Por conta disso, era de se esperar que este filme fosse uma ponte entre os acontecimentos do próximo filme do super-grupo de heróis, ainda mais pelo motivo da aventura se passar completamente no espaço, e Thor (Chris Hemsworth) estar a procura de respostas pelo que seriam as tais Joias do Infinito que estão por ai desde a Fase 1.

Pois é meu caro leitor, se você esperava um filme que tivesse esta função, sinto lhe dizer que está completamente enganado. O filme é além de tudo, uma aventura do Deus do Trovão, e que serve também para se tornar uma história mais competente do que as duas que o antecede.

Mesmo já sendo o terceiro filme, o diretor Taika Waititi toma a liberdade de ir lapidando tudo aquilo que já foi apresentado sobre o Thor nos cinemas e dando uma cara nova a toda a mitologia do herói, sendo uma das principais a construção do herói e a de seu lar. Se antes incomodava o fato do protagonista não apresentar um ponto de evolução, aqui ele acaba amadurecendo com o decorrer da trama e chega num determinado lugar, cumprindo a sua jornada do herói.

O problema de fazer essa lapidação logo no terceiro filme, é que fica em evidencia que jamais houve uma preocupação de como construir uma trilogia decente para o Thor, pois se tivesse algumas coisas poderiam chocar mais ou criar mais impacto, como a participação da vilã Hela (Cate Blanchett), que tem um papel tão grande que é até estranho notar que não existe uma menção a seu nome desde o primeiro filme.

Mas também é evidente que a intenção não era criar uma história amarrada entre os três filmes, a intenção foi criar um filme onde sua história fosse coerente do começo ao final e isso é cumprido de maneira muito simples e direta, sem explicações mirabolantes ou planos que beiram ao impossível. As referencias de outros filmes são utilizadas como tiradas de humor, que funcionam muito bem, principalmente por conta da ótima inserção do Hulk (Mark Rufallo).

Este é aliás, um dos filmes mais descontraídos da Marvel Studios, o que nem de longe é um ponto negativo. O filme possui momentos altos de humor e é bem colorido e remetente a década de 80, com uma trilha composta por Mark Mothersbaugh, que ajuda e muito a dar este contexto. E claro, é impossível não perceber as influencias de Jack Kirby nos cenários e figurinos extravagantes.
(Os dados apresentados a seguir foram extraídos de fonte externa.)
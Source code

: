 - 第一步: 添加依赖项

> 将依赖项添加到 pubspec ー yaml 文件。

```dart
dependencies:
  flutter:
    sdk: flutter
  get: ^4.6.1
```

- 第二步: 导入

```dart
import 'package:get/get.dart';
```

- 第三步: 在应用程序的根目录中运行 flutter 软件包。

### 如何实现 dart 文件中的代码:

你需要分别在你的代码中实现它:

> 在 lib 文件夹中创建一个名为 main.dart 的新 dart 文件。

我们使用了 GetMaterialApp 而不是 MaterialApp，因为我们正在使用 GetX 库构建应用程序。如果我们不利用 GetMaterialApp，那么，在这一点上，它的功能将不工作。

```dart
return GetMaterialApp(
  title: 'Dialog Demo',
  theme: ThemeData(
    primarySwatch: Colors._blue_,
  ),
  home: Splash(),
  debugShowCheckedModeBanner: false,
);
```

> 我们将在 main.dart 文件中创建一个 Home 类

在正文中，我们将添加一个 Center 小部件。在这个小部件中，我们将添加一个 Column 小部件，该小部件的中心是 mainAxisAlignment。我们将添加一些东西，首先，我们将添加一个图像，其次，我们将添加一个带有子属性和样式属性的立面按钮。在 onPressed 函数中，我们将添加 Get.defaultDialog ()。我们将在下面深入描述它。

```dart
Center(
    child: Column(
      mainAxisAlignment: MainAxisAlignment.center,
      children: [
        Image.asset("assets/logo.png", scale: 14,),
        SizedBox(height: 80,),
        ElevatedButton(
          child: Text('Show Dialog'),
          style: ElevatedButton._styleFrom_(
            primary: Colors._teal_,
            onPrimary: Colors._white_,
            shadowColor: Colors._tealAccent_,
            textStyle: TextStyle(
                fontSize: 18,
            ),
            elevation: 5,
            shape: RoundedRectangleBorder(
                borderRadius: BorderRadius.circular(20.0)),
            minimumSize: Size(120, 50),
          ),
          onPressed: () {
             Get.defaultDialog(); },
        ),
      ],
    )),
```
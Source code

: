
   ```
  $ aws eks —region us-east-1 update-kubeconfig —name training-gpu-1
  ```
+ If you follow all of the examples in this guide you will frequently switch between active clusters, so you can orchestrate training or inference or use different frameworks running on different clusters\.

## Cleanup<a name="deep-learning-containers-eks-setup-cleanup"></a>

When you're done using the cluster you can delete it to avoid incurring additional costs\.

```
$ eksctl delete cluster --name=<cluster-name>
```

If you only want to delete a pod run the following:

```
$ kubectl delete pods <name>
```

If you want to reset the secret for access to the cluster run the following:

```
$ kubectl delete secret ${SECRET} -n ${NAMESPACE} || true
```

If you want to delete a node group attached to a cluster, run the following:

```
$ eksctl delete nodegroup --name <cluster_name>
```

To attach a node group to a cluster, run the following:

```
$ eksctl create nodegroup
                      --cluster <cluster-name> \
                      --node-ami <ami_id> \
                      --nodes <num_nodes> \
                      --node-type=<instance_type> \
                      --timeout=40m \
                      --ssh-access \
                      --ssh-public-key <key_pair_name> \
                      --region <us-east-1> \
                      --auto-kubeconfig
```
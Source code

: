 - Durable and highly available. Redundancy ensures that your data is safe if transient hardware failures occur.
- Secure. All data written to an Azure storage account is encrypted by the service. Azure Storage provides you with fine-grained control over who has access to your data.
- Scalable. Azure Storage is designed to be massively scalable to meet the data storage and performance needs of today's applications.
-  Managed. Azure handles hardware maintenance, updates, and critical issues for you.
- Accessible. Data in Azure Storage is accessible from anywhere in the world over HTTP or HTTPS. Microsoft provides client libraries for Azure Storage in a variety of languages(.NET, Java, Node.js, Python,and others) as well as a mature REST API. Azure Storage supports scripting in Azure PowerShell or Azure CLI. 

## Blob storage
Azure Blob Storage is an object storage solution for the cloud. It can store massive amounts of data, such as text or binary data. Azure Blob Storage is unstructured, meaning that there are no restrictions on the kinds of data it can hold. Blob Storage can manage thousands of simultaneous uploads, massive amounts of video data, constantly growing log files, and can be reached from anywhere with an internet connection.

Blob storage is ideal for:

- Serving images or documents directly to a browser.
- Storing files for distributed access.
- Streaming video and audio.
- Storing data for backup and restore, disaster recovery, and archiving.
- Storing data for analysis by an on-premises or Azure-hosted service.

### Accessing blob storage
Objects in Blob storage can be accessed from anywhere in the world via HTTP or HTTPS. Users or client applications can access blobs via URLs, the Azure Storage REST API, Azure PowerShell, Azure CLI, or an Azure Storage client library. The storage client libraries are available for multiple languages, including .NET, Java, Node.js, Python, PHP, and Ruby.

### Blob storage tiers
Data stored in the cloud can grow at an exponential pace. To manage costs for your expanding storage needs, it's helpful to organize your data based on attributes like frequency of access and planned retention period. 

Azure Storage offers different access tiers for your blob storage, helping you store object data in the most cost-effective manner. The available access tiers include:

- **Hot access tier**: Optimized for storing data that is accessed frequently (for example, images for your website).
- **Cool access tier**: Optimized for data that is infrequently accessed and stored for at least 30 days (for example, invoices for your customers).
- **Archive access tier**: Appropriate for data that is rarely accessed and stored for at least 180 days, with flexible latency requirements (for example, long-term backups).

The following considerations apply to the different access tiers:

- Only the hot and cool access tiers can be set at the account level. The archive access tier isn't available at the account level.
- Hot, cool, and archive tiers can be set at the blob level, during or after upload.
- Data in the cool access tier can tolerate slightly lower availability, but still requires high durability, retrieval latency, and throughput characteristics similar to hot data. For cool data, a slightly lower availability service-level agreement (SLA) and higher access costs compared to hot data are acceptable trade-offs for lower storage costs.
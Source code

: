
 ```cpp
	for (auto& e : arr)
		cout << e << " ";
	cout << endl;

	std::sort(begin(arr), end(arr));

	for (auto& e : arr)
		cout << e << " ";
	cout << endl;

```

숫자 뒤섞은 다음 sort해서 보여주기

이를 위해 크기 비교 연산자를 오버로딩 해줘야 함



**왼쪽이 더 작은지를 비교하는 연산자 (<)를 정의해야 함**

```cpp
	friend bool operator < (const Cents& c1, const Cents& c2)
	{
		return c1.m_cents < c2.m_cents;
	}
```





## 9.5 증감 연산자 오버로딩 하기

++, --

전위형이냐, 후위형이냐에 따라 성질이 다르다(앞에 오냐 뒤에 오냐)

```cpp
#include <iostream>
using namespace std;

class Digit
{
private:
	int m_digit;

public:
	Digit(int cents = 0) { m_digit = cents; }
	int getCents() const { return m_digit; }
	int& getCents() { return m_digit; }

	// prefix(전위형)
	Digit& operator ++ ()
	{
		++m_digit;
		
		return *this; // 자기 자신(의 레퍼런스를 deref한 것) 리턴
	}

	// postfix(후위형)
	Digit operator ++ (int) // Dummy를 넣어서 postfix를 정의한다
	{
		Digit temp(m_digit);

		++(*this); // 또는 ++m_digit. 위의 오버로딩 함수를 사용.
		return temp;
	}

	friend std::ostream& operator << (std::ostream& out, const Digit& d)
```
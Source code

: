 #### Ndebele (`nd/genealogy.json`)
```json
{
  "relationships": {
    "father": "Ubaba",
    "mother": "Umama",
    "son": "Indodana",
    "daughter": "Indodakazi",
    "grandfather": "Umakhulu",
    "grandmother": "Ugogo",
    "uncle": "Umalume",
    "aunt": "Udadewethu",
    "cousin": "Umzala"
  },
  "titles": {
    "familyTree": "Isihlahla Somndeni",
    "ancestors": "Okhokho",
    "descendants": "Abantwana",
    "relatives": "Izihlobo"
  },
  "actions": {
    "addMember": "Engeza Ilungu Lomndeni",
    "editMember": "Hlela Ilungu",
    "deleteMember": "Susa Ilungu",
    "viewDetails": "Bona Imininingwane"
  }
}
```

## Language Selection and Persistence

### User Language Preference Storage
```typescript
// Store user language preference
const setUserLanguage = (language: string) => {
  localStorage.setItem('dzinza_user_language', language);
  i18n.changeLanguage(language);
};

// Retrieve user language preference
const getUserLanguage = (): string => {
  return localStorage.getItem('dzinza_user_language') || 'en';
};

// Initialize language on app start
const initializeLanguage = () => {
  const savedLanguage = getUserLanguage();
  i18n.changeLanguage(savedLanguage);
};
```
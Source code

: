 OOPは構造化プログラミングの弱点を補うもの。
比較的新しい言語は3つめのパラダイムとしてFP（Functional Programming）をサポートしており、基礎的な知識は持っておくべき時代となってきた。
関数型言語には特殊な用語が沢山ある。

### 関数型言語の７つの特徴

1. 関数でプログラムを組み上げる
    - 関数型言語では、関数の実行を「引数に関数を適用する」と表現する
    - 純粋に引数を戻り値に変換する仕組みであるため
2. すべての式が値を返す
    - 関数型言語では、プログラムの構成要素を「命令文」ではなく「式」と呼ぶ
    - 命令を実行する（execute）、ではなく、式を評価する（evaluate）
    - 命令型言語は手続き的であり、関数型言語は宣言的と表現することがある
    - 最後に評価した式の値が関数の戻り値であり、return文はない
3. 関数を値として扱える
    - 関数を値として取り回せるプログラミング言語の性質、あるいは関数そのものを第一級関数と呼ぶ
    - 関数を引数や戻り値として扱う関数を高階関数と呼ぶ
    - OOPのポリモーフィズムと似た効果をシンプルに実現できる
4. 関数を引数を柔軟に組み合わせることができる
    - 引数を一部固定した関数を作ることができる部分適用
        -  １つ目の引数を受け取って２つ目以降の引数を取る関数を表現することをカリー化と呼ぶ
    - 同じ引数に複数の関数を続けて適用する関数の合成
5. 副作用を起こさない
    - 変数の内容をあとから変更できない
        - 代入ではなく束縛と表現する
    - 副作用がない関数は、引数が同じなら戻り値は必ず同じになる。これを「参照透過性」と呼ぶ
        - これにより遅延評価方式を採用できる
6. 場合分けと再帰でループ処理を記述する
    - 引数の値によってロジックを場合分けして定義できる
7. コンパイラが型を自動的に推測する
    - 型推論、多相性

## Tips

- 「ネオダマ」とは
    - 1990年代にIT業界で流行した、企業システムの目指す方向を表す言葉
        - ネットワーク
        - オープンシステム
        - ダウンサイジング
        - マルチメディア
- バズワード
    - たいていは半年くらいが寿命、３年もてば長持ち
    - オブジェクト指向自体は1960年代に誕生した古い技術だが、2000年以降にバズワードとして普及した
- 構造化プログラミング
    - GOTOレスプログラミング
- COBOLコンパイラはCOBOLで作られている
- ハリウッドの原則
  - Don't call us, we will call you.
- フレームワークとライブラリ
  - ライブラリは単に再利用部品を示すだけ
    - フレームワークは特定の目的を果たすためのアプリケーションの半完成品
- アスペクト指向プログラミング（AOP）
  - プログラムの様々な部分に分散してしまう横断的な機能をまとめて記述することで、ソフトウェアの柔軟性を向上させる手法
As performances estão convincentes e boas, Hemsworth finalmente se encontrou com o seu personagem, que funcionava junto dos Vingadores porém não tinha um apelo suficiente para ser agradável em seus filmes solos. Os novos personagens conseguem roubar a cena, como Tessa Thompson como Valquíria, que foge do estereótipo de par feminino do herói. E claro, já era meio que previsível que Tom Hiddleston iria roubar a cena mais uma vez como Loki e que Cate Blanchett iria chamar todas as atenções para si, mesmo tendo um terceiro ato fraco.

Que aliás, em questão estrutural, o terceiro ato é a única coisa em que o filme falha por completo, a final em nenhum momento ficamos preocupados com a possibilidade de acontecer o Ragnarok, pois as atenções estão todas voltadas para Sakaar. Quando realmente chega o momento da batalha final, toda a construção da Hela vai por água abaixo, em uma decisão de roteiro que apesar de corajosa, é desconexa com o começo do filme, fazendo com que a vilã perca o crédito que tem ao longo do filme e se tornando apenas mais uma boa chance desperdiçada da Marvel.

No final das contas, Thor: Ragnarok pode decepcionar um pouco justamente por não cumprir as expectativas de quem esperava uma grande ponta para Guerra Infinita. Mesmo sendo um longa divertido, a sensação que fica é de que poderia ter sido mais, mesmo sendo ainda um filme solo do Thor.

Mas para aqueles que são fãs do asgardiano e queriam a tempos um filme decente, este filme pode agradar por apresentar conceitos da mitologia nórdica e também da própria versão em quadrinhos, mesmo sendo de maneira simples e direta.

Para o futuro agora, só Kevin Feige sabe o que acontecerá enquanto nós mortais ficamos a espera da onde que terá o ponto de partida da chegada de Thanos!